Contract balances as of December 31, 2022 consist of the following:

Costs incurred on uncompleted contracts            $    3,546,255

Estimated earnings thereon                617,222

Total costs incurred and estimated

earnings thereon                4,163,477

Less billings to date                4,375,617

Net billings in excess of costs and estimated

earnings on uncompleted contracts            $    212,140

As of December 31, 2022, the Company has remaining performance obligations totaling approximately $630,000. Remaining performance obligations represent revenue to be realized from uncompleted tooling contracts awarded to the Company as of December 31, 2022 whose cancellation is not anticipated. Management anticipates revenue from these remaining performance obligations to be recognized during the year ending December 31, 2023.

3.    Inventories

Inventories as of December 31, 2022 consist of the following:

Finished goods            $    2,986,953

Work in progress                1,311,142

Raw materials                2,012,474

Small tools, dies, and supplies             1,362,645        Reserve             (574,584)

Total inventories            $    7,098,630

4.    Property, plant, and equipment, net

Property, plant and equipment, including both owned assets and assets subject to financing lease liabilities/capital leases, consist of the following as of December 31, 2022:

Building            $    2,511,569

Land                220,000

Leasehold improvements                899,534

Machinery and equipment                18,427,122

Office equipment                737,155

Vehicles                100,786

Construction in progress                1,850,871

Total property, plant, and equipment                24,747,037

Less accumulated depreciation                14,355,187

Property, plant, and equipment, net                $    10,391,850

5.    Debt

The Company has a credit and security agreement with a financial institution covering a revolving line-of-credit and two term loans. The     agreement contains certain restrictive covenants which require the Company to meet certain minimum financial targets and ratios. The agreement also places certain restrictions on capital expenditures, dividends, and consulting fees to Company owners and directors. Debt under the credit and security agreement is collateralized by substantially all Company assets.

The revolving line-of-credit expires in May 2025 and has a maximum borrowing capacity of $8.5 million subject to certain borrowing base restrictions. The borrowing base advances are restricted to 85% of eligible accounts receivable plus the lesser of $3 million or 50% of eligible inventory. The revolving line-of-credit bears interest at a variable rate defined by the financial institution (7.5% as of December 31, 2022). The Company is charged 0.375% for unused borrowing capacity.

The term loans bear interest at the financial institution’s prime lending rate plus 0.25% (7.75% as of December 31, 2022). The larger term note requires the Company to make prepayments upon meeting certain excess cash flow criteria as defined in the loan agreement. The accompanying balance sheet does not contain any scheduled 2023 principal payment reduction as a current liability as it is not determinable that the Company will be required to make these payments.

During 2022, the Company was issued a note payable from a financial institution for installation of certain equipment. The note payable bears interest at the financial institution’s SOFR rate plus 2.5% (6.32% as of December 31, 2022), allows borrowings up to $4.3 million, is collateralized by certain equipment, and will be converted to a term loan upon completion of the installation.

The Company has a mortgage note payable bearing interest at 4%.The note contains a prepayment penalty through 2024, matures in November 2039, and is collateralized by a building utilized as one of the Company’s operating facilities.

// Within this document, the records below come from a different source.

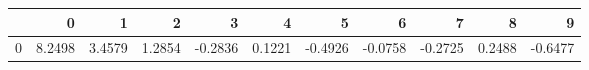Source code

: \begin{tabular}{lrrrrrrrrrr}
\toprule
{} &       0 &       1 &       2 &       3 &       4 &       5 &       6 &       7 &       8 &       9 \\
\midrule
0 &  8.2498 &  3.4579 &  1.2854 & -0.2836 &  0.1221 & -0.4926 & -0.0758 & -0.2725 &  0.2488 & -0.6477 \\
\bottomrule
\end{tabular}
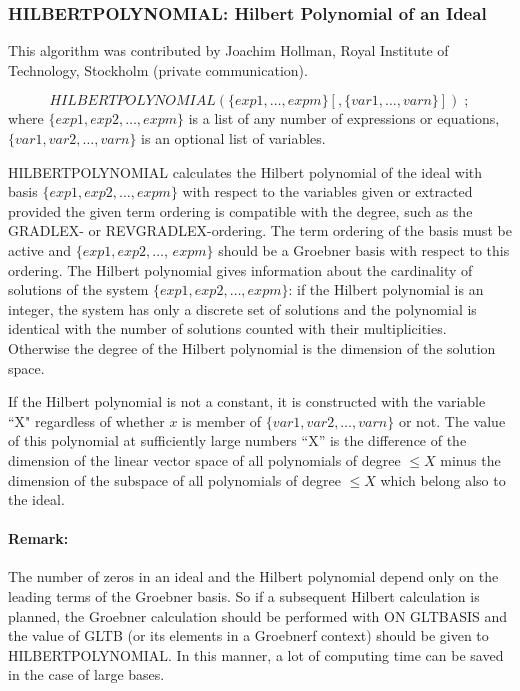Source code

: \subsubsection{HILBERTPOLYNOMIAL: Hilbert Polynomial of an
Ideal}
This algorithm was contributed by {\sc Joachim Hollman}, Royal
Institute of Technology, Stockholm (private communication).

\[
HILBERTPOLYNOMIAL (\{exp1, \ldots , expm\}
[,\{var1, \ldots , varn\}])\;;
\]
where $\{exp1, exp2, \ldots , expm\}$ is a list of any number of
expressions or equations, $\{var1, var2, \ldots , varn\}$ is an
optional list of variables.

HILBERTPOLYNOMIAL calculates the Hilbert polynomial of the ideal
with basis $\{exp1, exp2, \ldots , expm\}$ with respect to the
variables given or extracted provided the given term ordering is
compatible with the degree, such as the GRADLEX- or REVGRADLEX-ordering.
The term ordering of the basis
must be active and $\{exp1, exp2,\ldots$, $ expm\}$ should be a
Groebner basis with respect to this ordering. The Hilbert polynomial
gives information about the cardinality of solutions of the system
$\{exp1, exp2, \ldots , expm\}$: if the Hilbert polynomial is an
integer, the system has only a discrete set of solutions and the
polynomial is identical with the number of solutions counted with
their multiplicities. Otherwise the degree of the Hilbert
polynomial is the dimension of the solution space.

If the Hilbert polynomial is not a constant, it is constructed with the
variable ``X" regardless of whether $x$ is member of $\{var1, var2, \ldots ,
varn\}$ or not. The value of this polynomial at sufficiently
large numbers  ``X''
is the difference
of the dimension of the linear vector space of all polynomials of degree
$ \leq X $ minus the dimension of the subspace of all polynomials of
degree $\leq X $ which belong also to the ideal.

\paragraph{Remark:} The number of zeros in an ideal and the
Hilbert polynomial depend only on the leading terms of the
Groebner basis. So if a subsequent Hilbert calculation is planned, the
Groebner calculation should be performed with ON GLTBASIS and
the value of GLTB (or its elements in a Groebnerf context) should be
given to HILBERTPOLYNOMIAL.  In this manner, a lot of computing time can be
saved in the case of large bases.

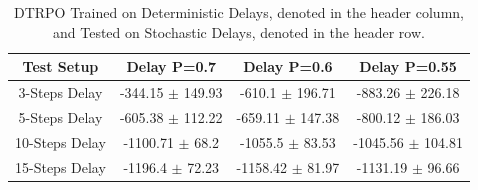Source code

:             \begin{table}[!b]
                \centering
                \caption{DTRPO Trained on Deterministic Delays, denoted in the header column, and Tested on Deterministic Delays, denoted in the header row.}
            \end{table}
            
            \begin{table}[!b]
                \centering
                \begin{tabular}{@{}cccc@{}}
                \toprule
                \multicolumn{1}{c}{Test Setup} & Delay P=0.7           & Delay P=0.6            & Delay P=0.55          \\ \midrule
                3-Steps Delay                  & -344.15 $\pm$ 149.93  & -610.1 $\pm$ 196.71    & -883.26 $\pm$ 226.18  \\
                5-Steps Delay                  & -605.38 $\pm$ 112.22  & -659.11 $\pm$ 147.38   & -800.12 $\pm$ 186.03  \\
                10-Steps Delay                 & -1100.71 $\pm$ 68.2   & -1055.5 $\pm$ 83.53    & -1045.56 $\pm$ 104.81 \\
                15-Steps Delay                 & -1196.4 $\pm$ 72.23   & -1158.42 $\pm$ 81.97   & -1131.19 $\pm$ 96.66  \\ \bottomrule
                \end{tabular}
                \centering
                \caption{DTRPO Trained on Deterministic Delays, denoted in the header column, and Tested on Stochastic Delays, denoted in the header row.}
            \end{table}
            

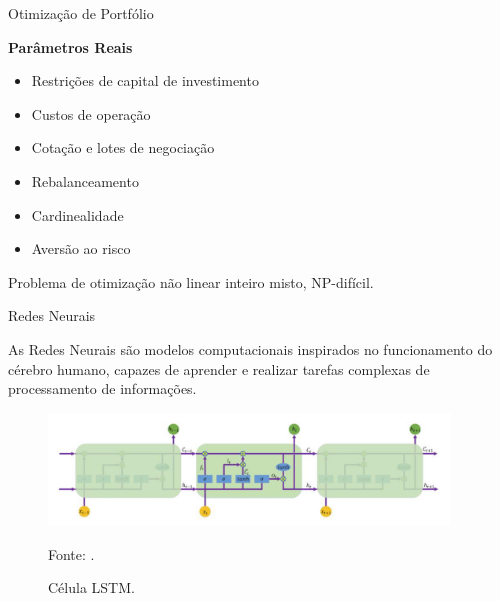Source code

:    \begin{frame}{Otimização de Portfólio}

        \LARGE \textbf{Parâmetros Reais}

        \begin{itemize}
            \item Restrições de capital de investimento
            \item Custos de operação
            \item Cotação e lotes de negociação
            \item Rebalanceamento
            \item Cardinealidade
            \item Aversão ao risco
        \end{itemize}

        Problema de otimização não linear inteiro misto, NP-difícil.

    \end{frame}




    \begin{frame}{Redes Neurais}

        As Redes Neurais são modelos computacionais inspirados no funcionamento do cérebro humano, capazes de aprender e realizar tarefas complexas de processamento de informações.

        \begin{figure}[htbp]
            \centering
            \caption{Célula LSTM.}
            \label{fig:lstm}
            \includegraphics[width=0.95\textwidth]{images/lstm.png}
            \par \footnotesize Fonte: \citeauthor{ta2020portfolio}.
        \end{figure}


    \end{frame}





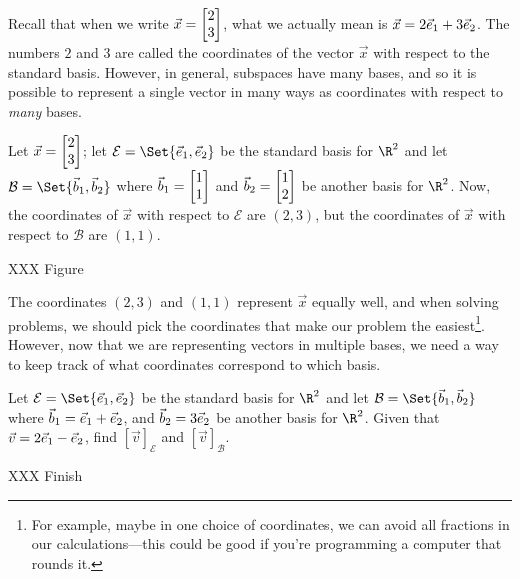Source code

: 
Recall that when we write $\vec x=\mat{2\\3}$, what we actually mean is $\vec x=2{\vec e_1}+3{\vec e_2}$. The numbers $2$
and $3$ are called the coordinates of the vector $\vec x$ with respect to the standard basis.  However, in general,
subspaces have many bases, and so it is possible to represent a single vector in many ways as coordinates with
respect to \emph{many} bases.

Let $\vec x=\mat{2\\3}$; let $\mathcal E=\Set{\xhat,\yhat}$ be the standard basis for $\R^2$ and let
$\mathcal B=\Set{\vec b_1,\vec b_2}$ where $\vec b_1=\mat{1\\1}$ and $\vec b_2=\mat{1\\2}$ be another
basis for $\R^2$. Now, the coordinates of $\vec x$ with respect to $\mathcal E$ are $(2,3)$, but
the coordinates of $\vec x$ with respect to $\mathcal B$ are $(1,1)$.

XXX Figure

The coordinates $(2,3)$ and $(1,1)$ represent $\vec x$ equally well, and when solving problems, we should pick the
coordinates that make our problem the easiest\footnote{ For example, maybe in one choice of coordinates, we can avoid all 
fractions in our calculations---this could be good if you're programming a computer that rounds it.}. However, now that we
are representing vectors in multiple bases, we need a way to keep track of what coordinates correspond to which basis.


\begin{example}
	Let $\mathcal E=\Set{\xhat,\yhat}$ be the standard basis for $\R^2$ and let $\mathcal B=\Set{\vec b_1,\vec b_2}$
	where $\vec b_1={\vec e_1}+{\vec e_2}$, and $\vec b_2 =3{\vec e_2}$ be another basis for $\R^2$. Given that $\vec v=2{\vec e_1}-{\vec e_2}$, 
	find $[\vec v]_{\mathcal E}$ and $[\vec v]_{\mathcal B}$.

	XXX Finish
\end{example}

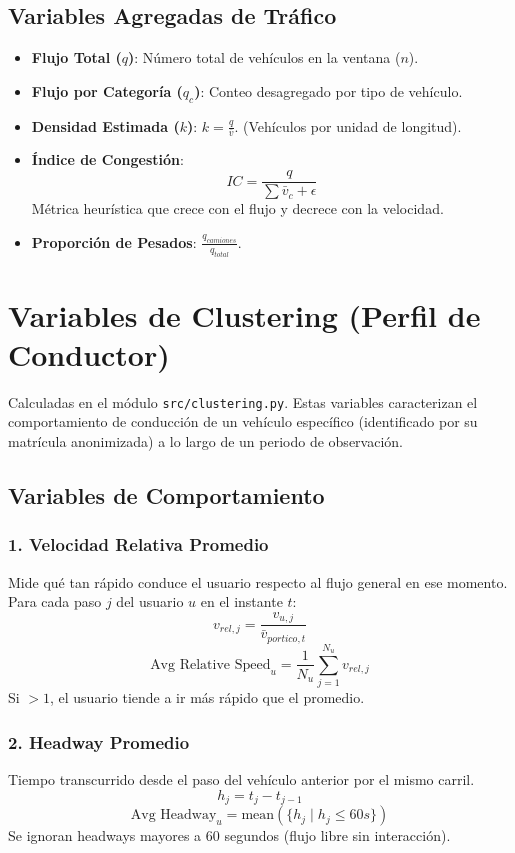 \documentclass{article}
\begin{document}
\subsection{Variables Agregadas de Tráfico}
\begin{itemize}
    \item \textbf{Flujo Total ($q$)}: Número total de vehículos en la ventana ($n$).
    \item \textbf{Flujo por Categoría ($q_c$)}: Conteo desagregado por tipo de vehículo.
    \item \textbf{Densidad Estimada ($k$)}: $k = \frac{q}{\bar{v}}$. (Vehículos por unidad de longitud).
    \item \textbf{Índice de Congestión}:
    \[ IC = \frac{q}{\sum \bar{v}_c + \epsilon} \]
    Métrica heurística que crece con el flujo y decrece con la velocidad.
    \item \textbf{Proporción de Pesados}: $\frac{q_{camiones}}{q_{total}}$.
\end{itemize}

\section{Variables de Clustering (Perfil de Conductor)}
Calculadas en el módulo \texttt{src/clustering.py}. Estas variables caracterizan el comportamiento de conducción de un vehículo específico (identificado por su matrícula anonimizada) a lo largo de un periodo de observación.

\subsection{Variables de Comportamiento}

\subsubsection{1. Velocidad Relativa Promedio}
Mide qué tan rápido conduce el usuario respecto al flujo general en ese momento.
Para cada paso $j$ del usuario $u$ en el instante $t$:
\[ v_{rel, j} = \frac{v_{u,j}}{\bar{v}_{portico, t}} \]
\[ \text{Avg Relative Speed}_u = \frac{1}{N_u} \sum_{j=1}^{N_u} v_{rel, j} \]
Si $> 1$, el usuario tiende a ir más rápido que el promedio.

\subsubsection{2. Headway Promedio}
Tiempo transcurrido desde el paso del vehículo anterior por el mismo carril.
\[ h_j = t_{j} - t_{j-1} \]
\[ \text{Avg Headway}_u = \text{mean}(\{h_j \mid h_j \le 60s\}) \]
Se ignoran headways mayores a 60 segundos (flujo libre sin interacción).
\end{document}
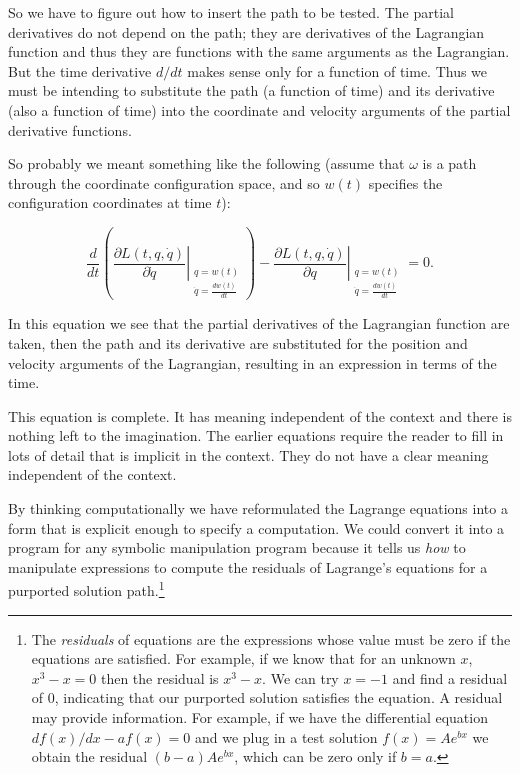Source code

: \documentclass[11pt]{article}
\begin{document}
So we have to figure out how to insert the path to be tested. The partial
derivatives do not depend on the path; they are derivatives of the Lagrangian
function and thus they are functions with the same arguments as the Lagrangian.
But the time derivative \(d/dt\) makes sense only for a function of time. Thus we
must be intending to substitute the path (a function of time) and its derivative
(also a function of time) into the coordinate and velocity arguments of the
partial derivative functions.

So probably we meant something like the following (assume that \(\omega\) is a
path through the coordinate configuration space, and so \(w(t)\) specifies the
configuration coordinates at time \(t\)):

$$\frac{d}{d t}\left( \left.\frac{\partial L(t, q, \dot{q})}{\partial \dot{q}}
\right|_{\substack{ {q=w(t)} \\ {\dot{q}=\frac{d w(t)}{d t}} }}
\right)-\left.\frac{\partial L(t, q, \dot{q})}{\partial q}\right|_{ \substack{
q=w(t) \\ {\dot{q}=\frac{d w(t)}{d t}}} }=0.$$

In this equation we see that the partial derivatives of the Lagrangian function
are taken, then the path and its derivative are substituted for the position and
velocity arguments of the Lagrangian, resulting in an expression in terms of the
time.

This equation is complete. It has meaning independent of the context and there
is nothing left to the imagination. The earlier equations require the reader to
fill in lots of detail that is implicit in the context. They do not have a clear
meaning independent of the context.

By thinking computationally we have reformulated the Lagrange equations into a
form that is explicit enough to specify a computation. We could convert it into
a program for any symbolic manipulation program because it tells us \emph{how} to
manipulate expressions to compute the residuals of Lagrange’s equations for a
purported solution path.\footnote{The \emph{residuals} of equations are the expressions whose value must be zero
if the equations are satisfied. For example, if we know that for an unknown \(x\),
\(x^3-x=0\) then the residual is \(x^3 - x\). We can try \(x = -1\) and find a
residual of 0, indicating that our purported solution satisfies the equation. A
residual may provide information. For example, if we have the differential
equation \(df(x)/dx - af(x) = 0\) and we plug in a test solution \(f(x) = Ae^{bx}\)
we obtain the residual \((b-a)Ae^{bx}\), which can be zero only if \(b = a\).}
\end{document}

Long-term debt as of December 31, 2022 consists of the following:

Term loan payable; monthly principal

payments of $68,750 plus interest            $    2,406,250

Term loan payable; monthly principal

payments of $7,923 plus interest                213,924

Note payable; interest only payments

through date of conversion to term loan                1,795,043

Mortgage note payable; monthly principal

and interest payments of $13,575                2,002,401

Total long-term debt                6,417,618

Less debt issuance costs                76,812

Long-term debt as reported on the

accompanying balance sheet                6,340,806

Less current maturities                1,262,992

Long-term maturities            $    5,077,814

Aggregate maturities of long-term debt as of December 31, 2022 are as follows for subsequent years:

2023    $    1,262,992

2024        1,305,258

2025        1,137,174

2026        401,512

2027        423,234

Thereafter        1,887,448

Total long-term debt    $    6,417,618

  1. Employee Retention Credits
    

During 2021, the Company recognized Employee Retention Credits (“ERC’s”) totaling approximately $3,524,402 created under the Coronavirus Aid, Relief, and Economic Security (“CARES”) Act. As of December 31, 2022, the balance of the ERC’s receivable was $3,460,078.

7.    Leases

The Company leases two of its operating facilities and certain equipment under non-cancellable operating lease agreements expiring on various dates through 2034. The leases generally obligate the Company for insurance and maintenance on the facilities and equipment. One of the facility leases contains a five-year renewal option. The Company has a non-cancelable sublease agreement for a portion of one of the operating facilities.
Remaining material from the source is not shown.